== To do ==
Exactly the lines below from the one with "physique ou morale" up to and including the one with "notamment des activités" make up the answer, with nothing else added.

Extracted data entries
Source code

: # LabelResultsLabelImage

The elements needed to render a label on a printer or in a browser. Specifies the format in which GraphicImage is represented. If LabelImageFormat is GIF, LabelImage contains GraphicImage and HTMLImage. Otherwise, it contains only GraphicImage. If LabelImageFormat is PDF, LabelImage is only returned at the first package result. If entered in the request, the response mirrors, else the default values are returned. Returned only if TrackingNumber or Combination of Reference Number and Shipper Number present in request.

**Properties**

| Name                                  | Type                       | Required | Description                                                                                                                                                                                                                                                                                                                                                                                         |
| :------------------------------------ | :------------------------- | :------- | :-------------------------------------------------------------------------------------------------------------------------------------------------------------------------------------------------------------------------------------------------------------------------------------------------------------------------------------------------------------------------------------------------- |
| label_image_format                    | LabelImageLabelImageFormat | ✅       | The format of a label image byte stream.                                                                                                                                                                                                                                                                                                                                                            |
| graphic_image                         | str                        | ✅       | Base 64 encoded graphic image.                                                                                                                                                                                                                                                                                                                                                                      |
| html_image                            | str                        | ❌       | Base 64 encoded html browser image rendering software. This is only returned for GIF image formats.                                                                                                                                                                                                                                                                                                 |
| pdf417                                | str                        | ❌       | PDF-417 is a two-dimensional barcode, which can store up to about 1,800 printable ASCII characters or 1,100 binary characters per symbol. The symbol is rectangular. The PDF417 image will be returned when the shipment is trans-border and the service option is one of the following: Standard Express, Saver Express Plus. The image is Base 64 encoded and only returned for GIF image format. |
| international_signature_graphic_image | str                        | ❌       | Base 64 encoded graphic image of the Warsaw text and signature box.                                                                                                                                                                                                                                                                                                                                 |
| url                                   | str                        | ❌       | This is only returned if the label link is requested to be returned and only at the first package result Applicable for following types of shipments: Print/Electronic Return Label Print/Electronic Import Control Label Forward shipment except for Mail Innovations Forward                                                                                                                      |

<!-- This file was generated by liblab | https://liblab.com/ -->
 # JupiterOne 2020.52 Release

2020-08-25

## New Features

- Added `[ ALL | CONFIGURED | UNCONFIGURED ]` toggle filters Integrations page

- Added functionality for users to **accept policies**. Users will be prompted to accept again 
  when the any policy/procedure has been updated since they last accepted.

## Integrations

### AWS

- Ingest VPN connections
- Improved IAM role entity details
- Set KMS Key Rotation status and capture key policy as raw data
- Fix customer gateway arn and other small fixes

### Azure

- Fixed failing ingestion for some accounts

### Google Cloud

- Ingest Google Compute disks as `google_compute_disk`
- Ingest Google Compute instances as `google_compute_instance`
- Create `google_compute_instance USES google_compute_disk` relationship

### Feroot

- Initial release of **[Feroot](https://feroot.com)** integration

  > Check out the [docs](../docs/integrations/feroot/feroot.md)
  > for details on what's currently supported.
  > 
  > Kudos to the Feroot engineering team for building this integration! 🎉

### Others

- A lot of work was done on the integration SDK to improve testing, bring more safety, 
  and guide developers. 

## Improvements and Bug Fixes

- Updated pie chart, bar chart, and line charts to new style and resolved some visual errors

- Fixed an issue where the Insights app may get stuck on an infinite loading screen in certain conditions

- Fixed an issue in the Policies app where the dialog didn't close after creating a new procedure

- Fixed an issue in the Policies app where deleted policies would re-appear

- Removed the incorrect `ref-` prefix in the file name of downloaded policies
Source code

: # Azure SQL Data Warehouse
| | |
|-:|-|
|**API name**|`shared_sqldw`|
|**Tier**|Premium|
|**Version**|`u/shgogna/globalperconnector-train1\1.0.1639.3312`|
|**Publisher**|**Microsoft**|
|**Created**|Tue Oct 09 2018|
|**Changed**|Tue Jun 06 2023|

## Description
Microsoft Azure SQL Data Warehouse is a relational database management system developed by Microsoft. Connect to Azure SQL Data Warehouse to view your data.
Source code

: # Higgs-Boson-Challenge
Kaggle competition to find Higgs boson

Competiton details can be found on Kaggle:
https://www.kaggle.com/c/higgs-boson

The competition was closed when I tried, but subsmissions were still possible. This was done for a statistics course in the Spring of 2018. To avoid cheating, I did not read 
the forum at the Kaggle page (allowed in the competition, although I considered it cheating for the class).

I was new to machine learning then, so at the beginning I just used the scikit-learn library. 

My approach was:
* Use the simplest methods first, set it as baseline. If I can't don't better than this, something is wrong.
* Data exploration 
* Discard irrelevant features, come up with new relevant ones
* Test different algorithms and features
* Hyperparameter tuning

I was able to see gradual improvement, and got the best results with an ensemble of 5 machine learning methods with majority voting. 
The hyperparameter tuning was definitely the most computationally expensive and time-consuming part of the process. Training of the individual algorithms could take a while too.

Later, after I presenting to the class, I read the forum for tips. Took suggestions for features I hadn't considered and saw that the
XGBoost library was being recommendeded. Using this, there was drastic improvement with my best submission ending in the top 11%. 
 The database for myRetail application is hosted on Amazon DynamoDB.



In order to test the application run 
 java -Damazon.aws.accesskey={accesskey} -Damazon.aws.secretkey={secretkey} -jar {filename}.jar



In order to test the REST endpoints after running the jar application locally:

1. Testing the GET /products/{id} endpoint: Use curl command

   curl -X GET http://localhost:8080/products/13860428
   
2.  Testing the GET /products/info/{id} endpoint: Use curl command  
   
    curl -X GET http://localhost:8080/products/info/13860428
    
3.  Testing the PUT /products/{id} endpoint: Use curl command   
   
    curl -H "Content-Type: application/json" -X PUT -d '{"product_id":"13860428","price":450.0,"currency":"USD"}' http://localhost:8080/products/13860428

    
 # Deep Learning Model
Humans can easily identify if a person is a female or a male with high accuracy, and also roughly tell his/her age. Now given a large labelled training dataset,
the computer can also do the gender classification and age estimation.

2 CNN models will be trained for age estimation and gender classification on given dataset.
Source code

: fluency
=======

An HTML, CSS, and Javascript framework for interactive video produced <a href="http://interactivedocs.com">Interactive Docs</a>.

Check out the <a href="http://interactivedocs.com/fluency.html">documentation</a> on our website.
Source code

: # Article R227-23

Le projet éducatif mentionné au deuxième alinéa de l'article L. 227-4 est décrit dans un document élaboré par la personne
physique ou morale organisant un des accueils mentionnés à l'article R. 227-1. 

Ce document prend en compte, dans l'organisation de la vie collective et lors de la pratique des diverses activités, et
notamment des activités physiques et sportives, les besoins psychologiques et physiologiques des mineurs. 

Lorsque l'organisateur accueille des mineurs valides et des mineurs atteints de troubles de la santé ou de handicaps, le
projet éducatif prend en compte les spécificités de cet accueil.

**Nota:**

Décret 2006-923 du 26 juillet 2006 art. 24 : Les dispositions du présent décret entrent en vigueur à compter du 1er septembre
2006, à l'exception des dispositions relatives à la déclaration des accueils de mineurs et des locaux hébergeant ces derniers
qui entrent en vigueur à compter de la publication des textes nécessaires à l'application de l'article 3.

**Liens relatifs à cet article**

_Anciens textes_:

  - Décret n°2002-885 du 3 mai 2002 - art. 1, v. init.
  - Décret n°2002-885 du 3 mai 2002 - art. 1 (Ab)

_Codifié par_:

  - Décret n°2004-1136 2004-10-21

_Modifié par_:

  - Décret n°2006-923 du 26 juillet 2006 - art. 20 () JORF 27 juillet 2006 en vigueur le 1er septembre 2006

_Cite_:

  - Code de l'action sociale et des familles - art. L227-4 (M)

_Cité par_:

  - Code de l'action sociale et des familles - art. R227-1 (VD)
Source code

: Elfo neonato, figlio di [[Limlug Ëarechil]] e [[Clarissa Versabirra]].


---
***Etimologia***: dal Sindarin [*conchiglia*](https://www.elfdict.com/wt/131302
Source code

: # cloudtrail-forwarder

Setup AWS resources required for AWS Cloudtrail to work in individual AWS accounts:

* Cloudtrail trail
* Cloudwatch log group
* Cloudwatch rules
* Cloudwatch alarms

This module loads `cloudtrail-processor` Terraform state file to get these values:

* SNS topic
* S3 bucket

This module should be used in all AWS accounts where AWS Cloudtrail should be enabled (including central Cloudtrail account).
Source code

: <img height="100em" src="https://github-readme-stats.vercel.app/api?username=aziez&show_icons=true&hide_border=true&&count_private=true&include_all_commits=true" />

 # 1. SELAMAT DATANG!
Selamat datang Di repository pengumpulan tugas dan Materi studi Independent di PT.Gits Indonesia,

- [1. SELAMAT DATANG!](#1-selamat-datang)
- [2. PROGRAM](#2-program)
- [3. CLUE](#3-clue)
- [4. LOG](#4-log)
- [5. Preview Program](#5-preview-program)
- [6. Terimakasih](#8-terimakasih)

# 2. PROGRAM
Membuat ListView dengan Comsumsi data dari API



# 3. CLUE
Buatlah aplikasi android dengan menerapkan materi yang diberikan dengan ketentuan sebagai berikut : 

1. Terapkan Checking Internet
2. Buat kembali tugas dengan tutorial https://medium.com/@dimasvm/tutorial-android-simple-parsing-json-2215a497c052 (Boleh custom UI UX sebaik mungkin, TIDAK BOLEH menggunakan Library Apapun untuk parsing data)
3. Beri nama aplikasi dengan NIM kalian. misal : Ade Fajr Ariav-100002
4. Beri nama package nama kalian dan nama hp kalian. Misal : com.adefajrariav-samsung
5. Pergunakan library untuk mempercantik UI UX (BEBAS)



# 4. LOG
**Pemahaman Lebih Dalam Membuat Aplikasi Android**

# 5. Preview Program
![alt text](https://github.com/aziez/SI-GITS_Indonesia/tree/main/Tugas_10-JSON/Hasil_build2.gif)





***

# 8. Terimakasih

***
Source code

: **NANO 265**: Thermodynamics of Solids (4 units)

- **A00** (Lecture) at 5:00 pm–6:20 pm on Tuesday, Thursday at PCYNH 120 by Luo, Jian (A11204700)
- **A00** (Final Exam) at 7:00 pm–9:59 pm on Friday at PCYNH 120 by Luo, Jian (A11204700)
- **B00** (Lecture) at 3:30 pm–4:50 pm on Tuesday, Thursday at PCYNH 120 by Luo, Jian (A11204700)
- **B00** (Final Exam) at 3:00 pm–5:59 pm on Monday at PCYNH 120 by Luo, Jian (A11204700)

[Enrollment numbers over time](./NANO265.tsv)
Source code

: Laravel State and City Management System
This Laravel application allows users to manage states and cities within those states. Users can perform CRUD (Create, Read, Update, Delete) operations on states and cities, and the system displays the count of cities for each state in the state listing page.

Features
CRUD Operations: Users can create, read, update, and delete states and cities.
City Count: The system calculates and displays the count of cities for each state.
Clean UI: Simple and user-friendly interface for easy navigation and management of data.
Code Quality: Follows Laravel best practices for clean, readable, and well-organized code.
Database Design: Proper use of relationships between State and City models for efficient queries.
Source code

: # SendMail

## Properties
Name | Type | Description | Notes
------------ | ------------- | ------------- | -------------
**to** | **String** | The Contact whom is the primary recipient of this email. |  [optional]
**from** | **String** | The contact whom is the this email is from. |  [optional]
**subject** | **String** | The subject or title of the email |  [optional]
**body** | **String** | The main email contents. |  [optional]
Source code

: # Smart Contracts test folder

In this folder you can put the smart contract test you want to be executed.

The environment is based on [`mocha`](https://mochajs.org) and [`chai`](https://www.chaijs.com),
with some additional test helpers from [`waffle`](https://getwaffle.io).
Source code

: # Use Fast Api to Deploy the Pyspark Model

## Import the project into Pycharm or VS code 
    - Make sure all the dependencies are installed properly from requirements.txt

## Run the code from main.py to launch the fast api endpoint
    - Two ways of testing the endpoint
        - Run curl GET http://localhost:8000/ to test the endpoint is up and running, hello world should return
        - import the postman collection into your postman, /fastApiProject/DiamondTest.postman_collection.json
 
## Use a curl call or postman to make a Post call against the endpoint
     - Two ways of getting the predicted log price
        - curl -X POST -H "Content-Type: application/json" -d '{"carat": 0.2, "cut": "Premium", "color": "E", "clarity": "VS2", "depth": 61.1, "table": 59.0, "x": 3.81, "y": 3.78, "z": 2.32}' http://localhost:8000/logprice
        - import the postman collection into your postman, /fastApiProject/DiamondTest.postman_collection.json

== Task result ==
physique ou morale organisant un des accueils mentionnés à l'article R. 227-1. 

Ce document prend en compte, dans l'organisation de la vie collective et lors de la pratique des diverses activités, et
notamment des activités physiques et sportives, les besoins psychologiques et physiologiques des mineurs. 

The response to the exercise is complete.